小鍛冶こかじ
劇神仙 述 本名題「姿花后雛形」

能「小鍛冶」に基づく。刀工・三条小鍛冶宗近が稲荷明神の助けを得て名剣「小狐丸」を鍛え上げる。刀を打つ槌の音を写した合方が聞かせどころ。
あらすじ
稲荷山の灯明が明らかに照らすなか、心を磨く鍛冶の道。名剣・小狐丸として末代に名を残す。唐土の名剣は知らず、我が国の名工天国・天座・神息の鍛えた剣にも劣るまいと、神が相槌を務めて丁々と槌を振るう。「打つ」の語から砧、宇津の山、時雨と転じ、火加減・湯加減の秘伝、陰陽和合の焼刃渡しを経て、霜夜の月のように澄みわたる刀身が完成する。
詞章と現代語訳
稲荷山みつの灯火あきらかに、心を磨く鍛冶の道、小狐丸と末の代に、残す其の名ぞ著き
稲荷山の三つの灯明が明らかに照らすなか、心を磨いて励む鍛冶の道。「小狐丸」として末の世まで残るその名の、なんと著しいことよ。
夫れ唐土に伝へ聞く、龍泉太阿はいざ知らず、我が日の本の鉄工、天国天の座神息が、国家鎮護の剣にも、勝りはするとも劣らじと
そもそも唐土に伝え聞く名剣・龍泉や太阿はいざ知らず。我が日本の名工——天国、天座、神息が鍛えた国家鎮護の剣にも、勝りこそすれ劣るまいと。
神の力の相槌を、打つや丁々しつていころり、余所に聞くさへ勇ましき
神の力を借りての相槌。打つや丁々、しっていころりと響く槌の音。よそで聞いていてさえ勇ましいことよ。
打つといふ夫れは夜寒の麻衣、遠の砧も音添へて、打てやうつつの宇津の山、鄙も都も秋ふけて、降るや時雨の初紅葉、焦るる色を鉄坐に
「打つ」といえば、夜寒に打つ麻衣。遠くの砧の音も添えて。打てや——「うつつ」から宇津の山へ。鄙も都も秋が更けて、降る時雨に染まる初紅葉。その焦がれるような色を、鉄床の上に。

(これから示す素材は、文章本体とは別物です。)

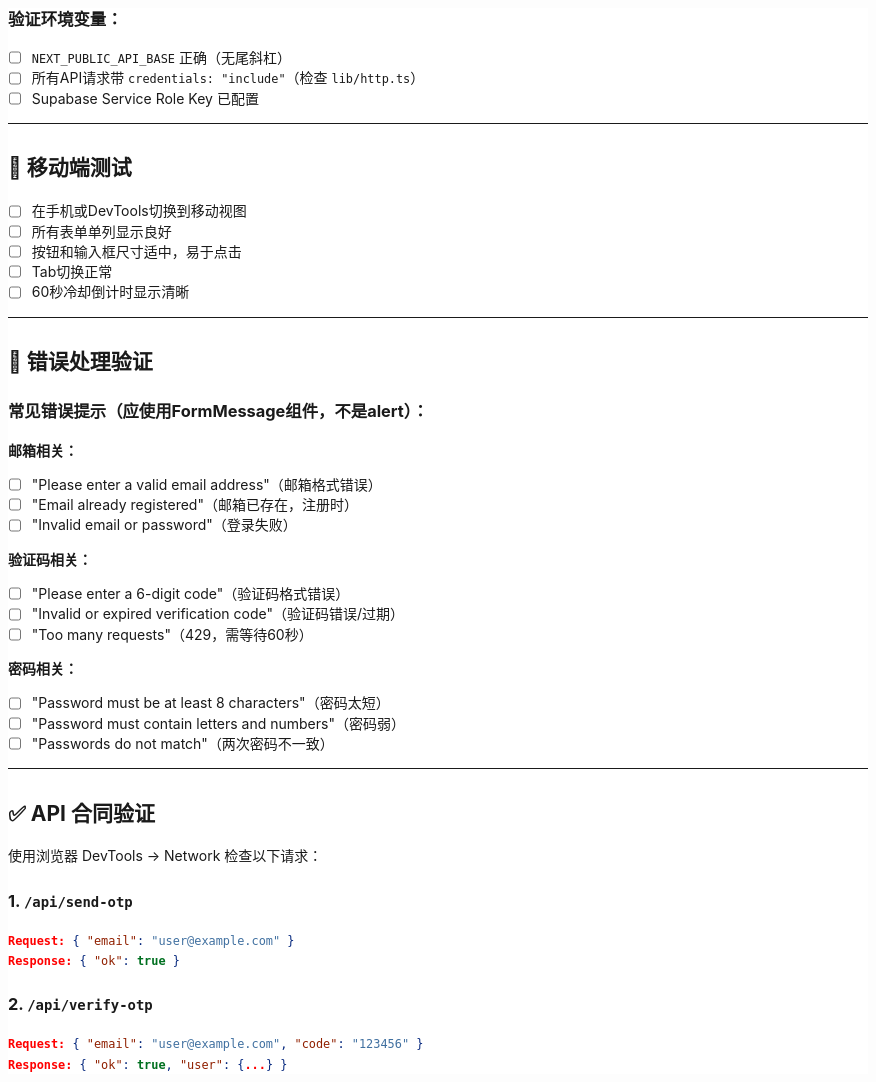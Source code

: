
 ```bash
```

### 验证环境变量：
- [ ] `NEXT_PUBLIC_API_BASE` 正确（无尾斜杠）
- [ ] 所有API请求带 `credentials: "include"`（检查 `lib/http.ts`）
- [ ] Supabase Service Role Key 已配置

---

## 📱 移动端测试

- [ ] 在手机或DevTools切换到移动视图
- [ ] 所有表单单列显示良好
- [ ] 按钮和输入框尺寸适中，易于点击
- [ ] Tab切换正常
- [ ] 60秒冷却倒计时显示清晰

---

## 🐛 错误处理验证

### 常见错误提示（应使用FormMessage组件，不是alert）：

**邮箱相关：**
- [ ] "Please enter a valid email address"（邮箱格式错误）
- [ ] "Email already registered"（邮箱已存在，注册时）
- [ ] "Invalid email or password"（登录失败）

**验证码相关：**
- [ ] "Please enter a 6-digit code"（验证码格式错误）
- [ ] "Invalid or expired verification code"（验证码错误/过期）
- [ ] "Too many requests"（429，需等待60秒）

**密码相关：**
- [ ] "Password must be at least 8 characters"（密码太短）
- [ ] "Password must contain letters and numbers"（密码弱）
- [ ] "Passwords do not match"（两次密码不一致）

---

## ✅ API 合同验证

使用浏览器 DevTools → Network 检查以下请求：

### 1. `/api/send-otp`
```json
Request: { "email": "user@example.com" }
Response: { "ok": true }
```

### 2. `/api/verify-otp`
```json
Request: { "email": "user@example.com", "code": "123456" }
Response: { "ok": true, "user": {...} }
```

火加減湯加減秘密の大事、焼刃渡しは陰陽和合、露にも濡れて薄紅葉、染めて色増す金色は、霜夜の月と澄みまさる、手柄の程ぞ類なき、清光りんりん美しき、若手の業物切物と、四方に其の名は響きけり
火加減、湯加減——秘伝の大事。焼刃を渡すのは陰陽の和合による。露に濡れた薄紅葉のように、染めるほど色を増す金色は、霜夜の月にもまさって澄みわたる。その手柄は比べるものもない。清らかな光がりんりんと美しく、若き名工の業物、切れ物として、四方にその名は響きわたったのであった。

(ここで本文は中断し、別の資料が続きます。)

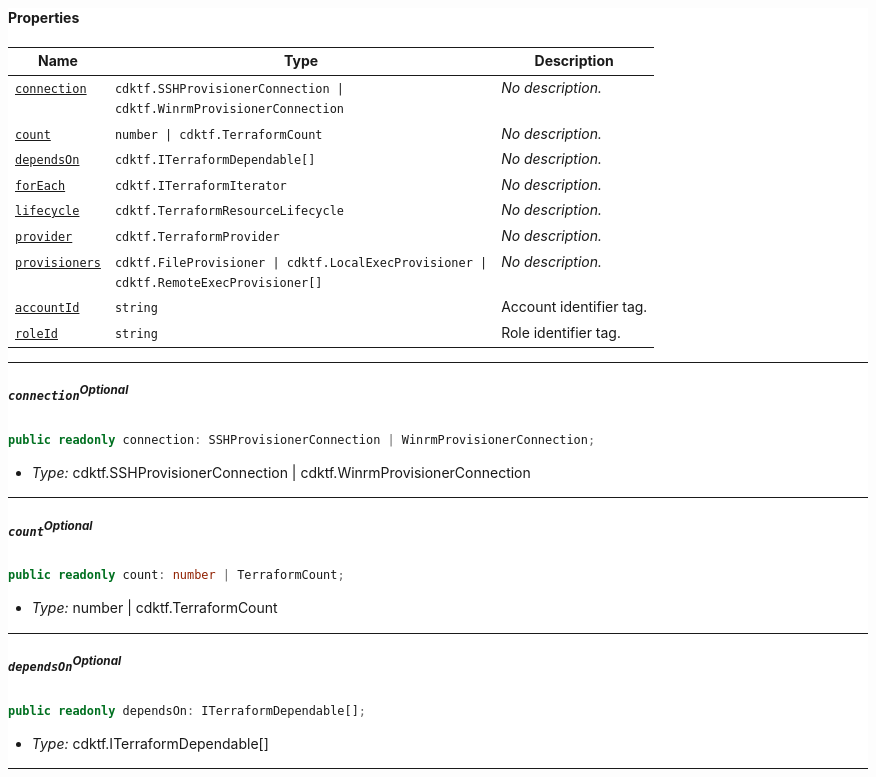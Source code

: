 #### Properties <a name="Properties" id="Properties"></a>

| **Name** | **Type** | **Description** |
| --- | --- | --- |
| <code><a href="#@cdktf/provider-cloudflare.dataCloudflareAccountRole.DataCloudflareAccountRoleConfig.property.connection">connection</a></code> | <code>cdktf.SSHProvisionerConnection \| cdktf.WinrmProvisionerConnection</code> | *No description.* |
| <code><a href="#@cdktf/provider-cloudflare.dataCloudflareAccountRole.DataCloudflareAccountRoleConfig.property.count">count</a></code> | <code>number \| cdktf.TerraformCount</code> | *No description.* |
| <code><a href="#@cdktf/provider-cloudflare.dataCloudflareAccountRole.DataCloudflareAccountRoleConfig.property.dependsOn">dependsOn</a></code> | <code>cdktf.ITerraformDependable[]</code> | *No description.* |
| <code><a href="#@cdktf/provider-cloudflare.dataCloudflareAccountRole.DataCloudflareAccountRoleConfig.property.forEach">forEach</a></code> | <code>cdktf.ITerraformIterator</code> | *No description.* |
| <code><a href="#@cdktf/provider-cloudflare.dataCloudflareAccountRole.DataCloudflareAccountRoleConfig.property.lifecycle">lifecycle</a></code> | <code>cdktf.TerraformResourceLifecycle</code> | *No description.* |
| <code><a href="#@cdktf/provider-cloudflare.dataCloudflareAccountRole.DataCloudflareAccountRoleConfig.property.provider">provider</a></code> | <code>cdktf.TerraformProvider</code> | *No description.* |
| <code><a href="#@cdktf/provider-cloudflare.dataCloudflareAccountRole.DataCloudflareAccountRoleConfig.property.provisioners">provisioners</a></code> | <code>cdktf.FileProvisioner \| cdktf.LocalExecProvisioner \| cdktf.RemoteExecProvisioner[]</code> | *No description.* |
| <code><a href="#@cdktf/provider-cloudflare.dataCloudflareAccountRole.DataCloudflareAccountRoleConfig.property.accountId">accountId</a></code> | <code>string</code> | Account identifier tag. |
| <code><a href="#@cdktf/provider-cloudflare.dataCloudflareAccountRole.DataCloudflareAccountRoleConfig.property.roleId">roleId</a></code> | <code>string</code> | Role identifier tag. |

---

##### `connection`<sup>Optional</sup> <a name="connection" id="@cdktf/provider-cloudflare.dataCloudflareAccountRole.DataCloudflareAccountRoleConfig.property.connection"></a>

```typescript
public readonly connection: SSHProvisionerConnection | WinrmProvisionerConnection;
```

- *Type:* cdktf.SSHProvisionerConnection | cdktf.WinrmProvisionerConnection

---

##### `count`<sup>Optional</sup> <a name="count" id="@cdktf/provider-cloudflare.dataCloudflareAccountRole.DataCloudflareAccountRoleConfig.property.count"></a>

```typescript
public readonly count: number | TerraformCount;
```

- *Type:* number | cdktf.TerraformCount

---

##### `dependsOn`<sup>Optional</sup> <a name="dependsOn" id="@cdktf/provider-cloudflare.dataCloudflareAccountRole.DataCloudflareAccountRoleConfig.property.dependsOn"></a>

```typescript
public readonly dependsOn: ITerraformDependable[];
```

- *Type:* cdktf.ITerraformDependable[]

---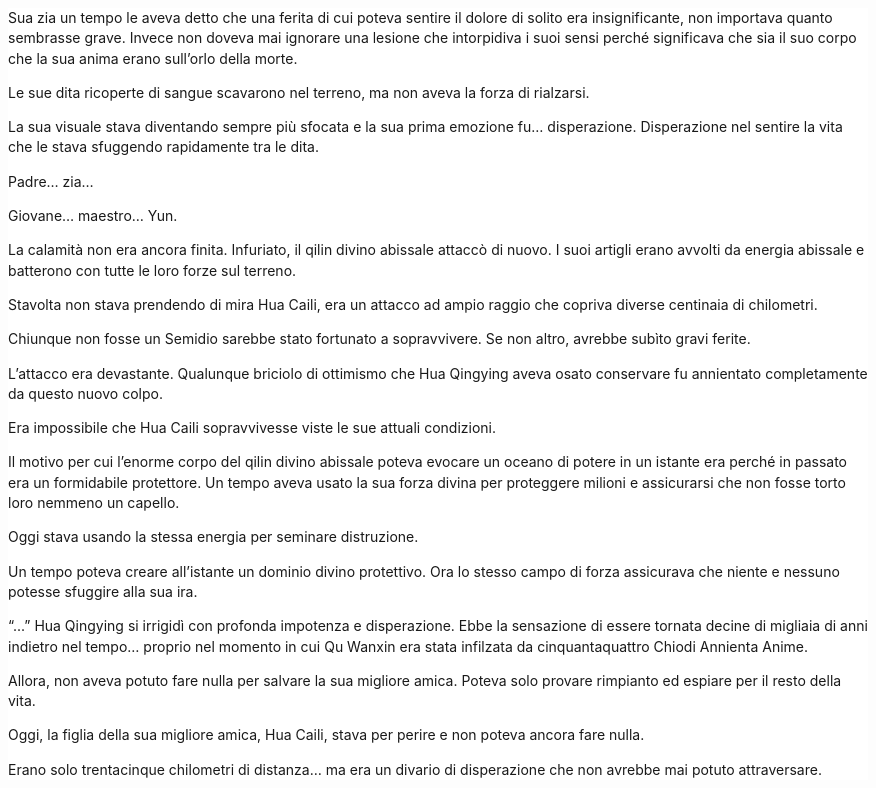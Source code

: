 
Sua zia un tempo le aveva detto che una ferita di cui poteva sentire il dolore di solito era insignificante, non importava quanto sembrasse grave. Invece non doveva mai ignorare una lesione che intorpidiva i suoi sensi perché significava che sia il suo corpo che la sua anima erano sull’orlo della morte.


Le sue dita ricoperte di sangue scavarono nel terreno, ma non aveva la forza di rialzarsi.


La sua visuale stava diventando sempre più sfocata e la sua prima emozione fu… disperazione. Disperazione nel sentire la vita che le stava sfuggendo rapidamente tra le dita.


Padre… zia…


Giovane… maestro… Yun.


La calamità non era ancora finita. Infuriato, il qilin divino abissale attaccò di nuovo. I suoi artigli erano avvolti da energia abissale e batterono con tutte le loro forze sul terreno.


Stavolta non stava prendendo di mira Hua Caili, era un attacco ad ampio raggio che copriva diverse centinaia di chilometri.

Chiunque non fosse un Semidio sarebbe stato fortunato a sopravvivere. Se non altro, avrebbe subìto gravi ferite.


L’attacco era devastante. Qualunque briciolo di ottimismo che Hua Qingying aveva osato conservare fu annientato completamente da questo nuovo colpo.


Era impossibile che Hua Caili sopravvivesse viste le sue attuali condizioni.


Il motivo per cui l’enorme corpo del qilin divino abissale poteva evocare un oceano di potere in un istante era perché in passato era un formidabile protettore. Un tempo aveva usato la sua forza divina per proteggere milioni e assicurarsi che non fosse torto loro nemmeno un capello.


Oggi stava usando la stessa energia per seminare distruzione.


Un tempo poteva creare all’istante un dominio divino protettivo. Ora lo stesso campo di forza assicurava che niente e nessuno potesse sfuggire alla sua ira.


“...” Hua Qingying si irrigidì con profonda impotenza e disperazione. Ebbe la sensazione di essere tornata decine di migliaia di anni indietro nel tempo… proprio nel momento in cui Qu Wanxin era stata infilzata da cinquantaquattro Chiodi Annienta Anime.


Allora, non aveva potuto fare nulla per salvare la sua migliore amica. Poteva solo provare rimpianto ed espiare per il resto della vita.


Oggi, la figlia della sua migliore amica, Hua Caili, stava per perire e non poteva ancora fare nulla.


Erano solo trentacinque chilometri di distanza… ma era un divario di disperazione che non avrebbe mai potuto attraversare.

詞章は声曲文芸研究会『声曲文芸叢書』第二編 長唄集(明治四十二年刊・著作権消滅)所収の本文により、繰り返し記号は読みやすく展開した。
〔 〕で括った段の名は、読みやすさのために補ったもの。原典にはない。
能「小鍛冶」に基づく。一条天皇の勅命を受けた三条小鍛冶宗近が、稲荷明神の化身を相槌として名剣を鍛える物語。

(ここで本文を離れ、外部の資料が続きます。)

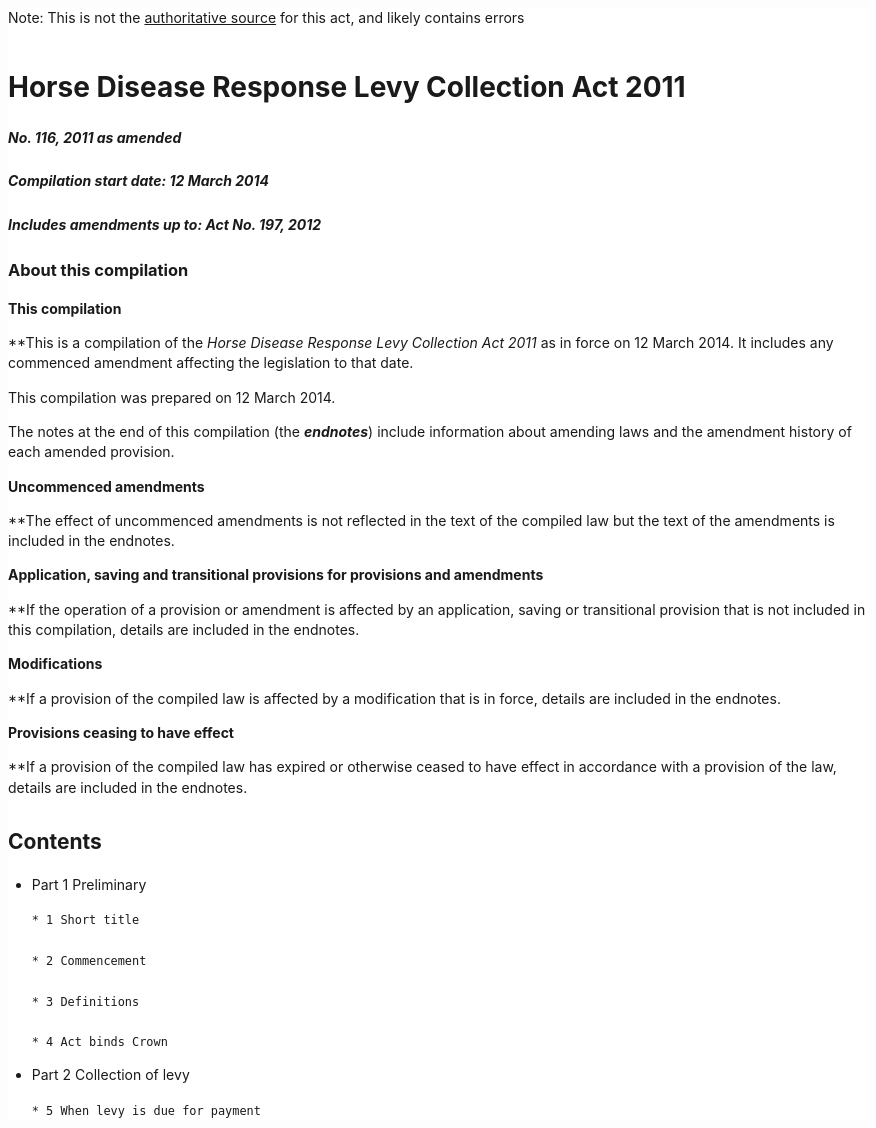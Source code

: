 Note: This is not the [authoritative source](https://www.comlaw.gov.au/Details/C2014C00081) for this act, and likely contains errors

# Horse Disease Response Levy Collection Act 2011

##### No. 116,  2011 as amended

##### Compilation start date: 12 March 2014

##### Includes amendments up to: Act No. 197, 2012

### About this compilation

**This compilation**

**This is a compilation of the _Horse Disease Response Levy Collection Act 2011_ as in force on 12 March 2014. It includes any commenced amendment affecting the legislation to that date.

This compilation was prepared on 12 March 2014.

The notes at the end of this compilation (the **_endnotes_**) include information about amending laws and the amendment history of each amended provision.

**Uncommenced amendments**

**The effect of uncommenced amendments is not reflected in the text of the compiled law but the text of the amendments is included in the endnotes.

**Application, saving and transitional provisions for provisions and amendments**

**If the operation of a provision or amendment is affected by an application, saving or transitional provision that is not included in this compilation, details are included in the endnotes.

**Modifications**

**If a provision of the compiled law is affected by a modification that is in force, details are included in the endnotes. 

**Provisions ceasing to have effect**

**If a provision of the compiled law has expired or otherwise ceased to have effect in accordance with a provision of the law, details are included in the endnotes.

## Contents

  * Part 1 Preliminary 

        * 1 Short title 

        * 2 Commencement 

        * 3 Definitions 

        * 4 Act binds Crown 

  * Part 2 Collection of levy 

        * 5 When levy is due for payment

「小狐丸」は稲荷明神が狐の姿で助けたことによる剣の名。刀身の裏に「小狐」と銘を切ったという。
「龍泉」「太阿」はいずれも中国の名剣。「天国」「天座」「神息」は日本の伝説的な刀工。
「相槌」は刀を鍛えるとき、主の槌に合わせて打つ槌。ここでは稲荷明神がそれを務める。
「打つ」の語から砧・宇津の山へと転じる言葉の運びが、この曲の詞の要。「焼刃渡し」は焼き入れの工程。
作曲年・初演は原典に記載がない。流儀・稽古本によって字句にも異同があるため、演奏の際はお手元の稽古本と照合されたい。